EXTRACTED RECORDS START

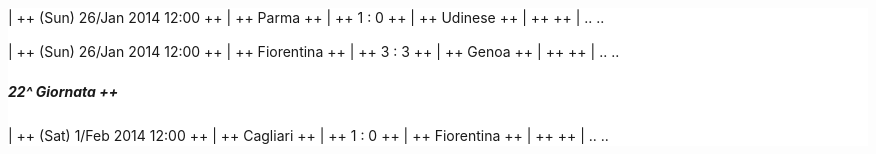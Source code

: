 | ++
(Sun) 26/Jan 2014 12:00  ++
| ++
Parma  ++
| ++
1 : 0  ++
| ++
Udinese   ++
| ++
   ++
|
.. 
..

| ++
(Sun) 26/Jan 2014 12:00  ++
| ++
Fiorentina  ++
| ++
3 : 3  ++
| ++
Genoa   ++
| ++
   ++
|
.. 
..



##### 22^ Giornata ++




| ++
(Sat) 1/Feb 2014 12:00  ++
| ++
Cagliari  ++
| ++
1 : 0  ++
| ++
Fiorentina   ++
| ++
   ++
|
.. 
..
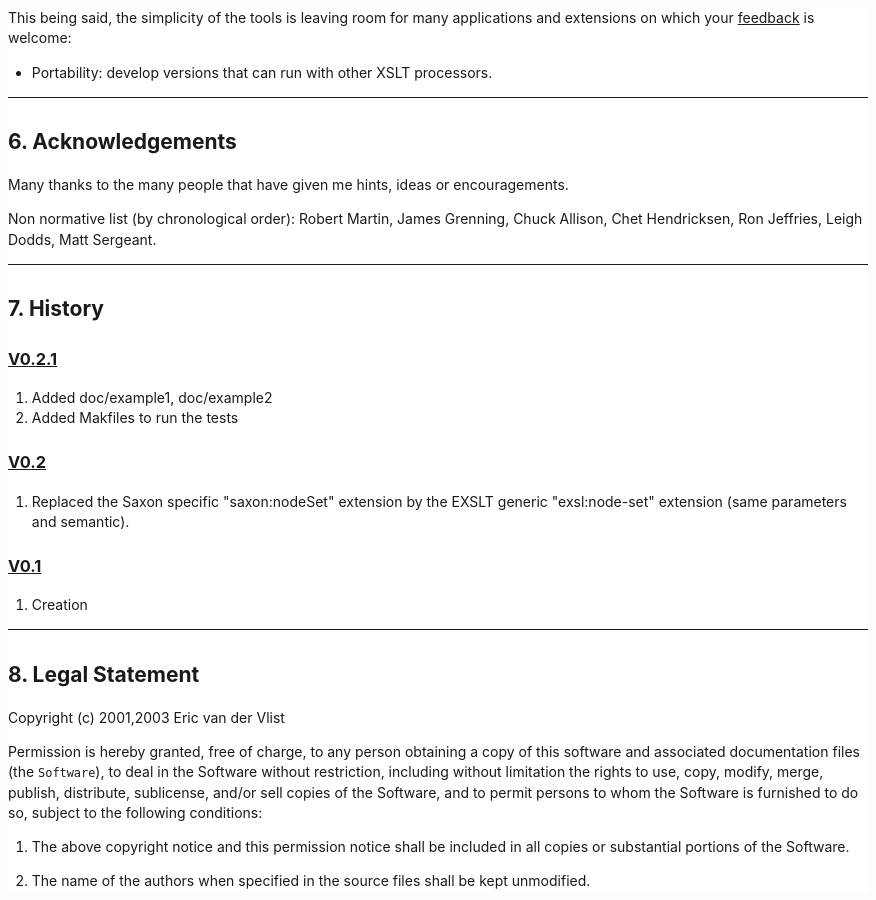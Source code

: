 This being said, the simplicity of the tools is leaving room for many
applications and extensions on which your
[feedback](mailto:vdv@dyomedea.com) is welcome:

- Portability: develop versions that can run with other XSLT processors.

----

## 6. Acknowledgements

Many thanks to the many people that have given me hints, ideas or
encouragements.

Non normative list (by chronological order): Robert Martin, James
Grenning, Chuck Allison, Chet Hendricksen, Ron Jeffries, Leigh Dodds,
Matt Sergeant.

----

## 7. History

### [V0.2.1](2/index.html)

1. Added doc/example1, doc/example2
1. Added Makfiles to run the tests

### [V0.2](2/index.html)

1. Replaced the Saxon specific "saxon:nodeSet" extension by the EXSLT
generic "exsl:node-set" extension (same parameters and semantic).

### [V0.1](1/index.html)

1. Creation

----

## 8. Legal Statement

Copyright (c) 2001,2003 Eric van der Vlist</p>

Permission is hereby granted, free of charge, to any person obtaining
a copy of this software and associated documentation files (the
`Software`), to deal in the Software without restriction, including
without limitation the rights to use, copy, modify, merge, publish,
distribute, sublicense, and/or sell copies of the Software, and to
permit persons to whom the Software is furnished to do so, subject to
the following conditions:

1. The above copyright notice and this permission notice shall be
included in all copies or substantial portions of the Software.

1. The name of the authors when specified in the source files shall be
kept unmodified.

EXTRACTED RECORDS END

**WHAT THE TASK ASKS:**
Using only the entries above, output the line with "- Portability: develop", the line with "## 8. Legal Statement", and all lines between them, exactly as they stand.

**YOUR SOLUTION:**
- Portability: develop versions that can run with other XSLT processors.

----

## 6. Acknowledgements

Many thanks to the many people that have given me hints, ideas or
encouragements.

Non normative list (by chronological order): Robert Martin, James
Grenning, Chuck Allison, Chet Hendricksen, Ron Jeffries, Leigh Dodds,
Matt Sergeant.

----

## 7. History

### [V0.2.1](2/index.html)

1. Added doc/example1, doc/example2
1. Added Makfiles to run the tests

### [V0.2](2/index.html)

1. Replaced the Saxon specific "saxon:nodeSet" extension by the EXSLT
generic "exsl:node-set" extension (same parameters and semantic).

### [V0.1](1/index.html)

1. Creation

----

## 8. Legal Statement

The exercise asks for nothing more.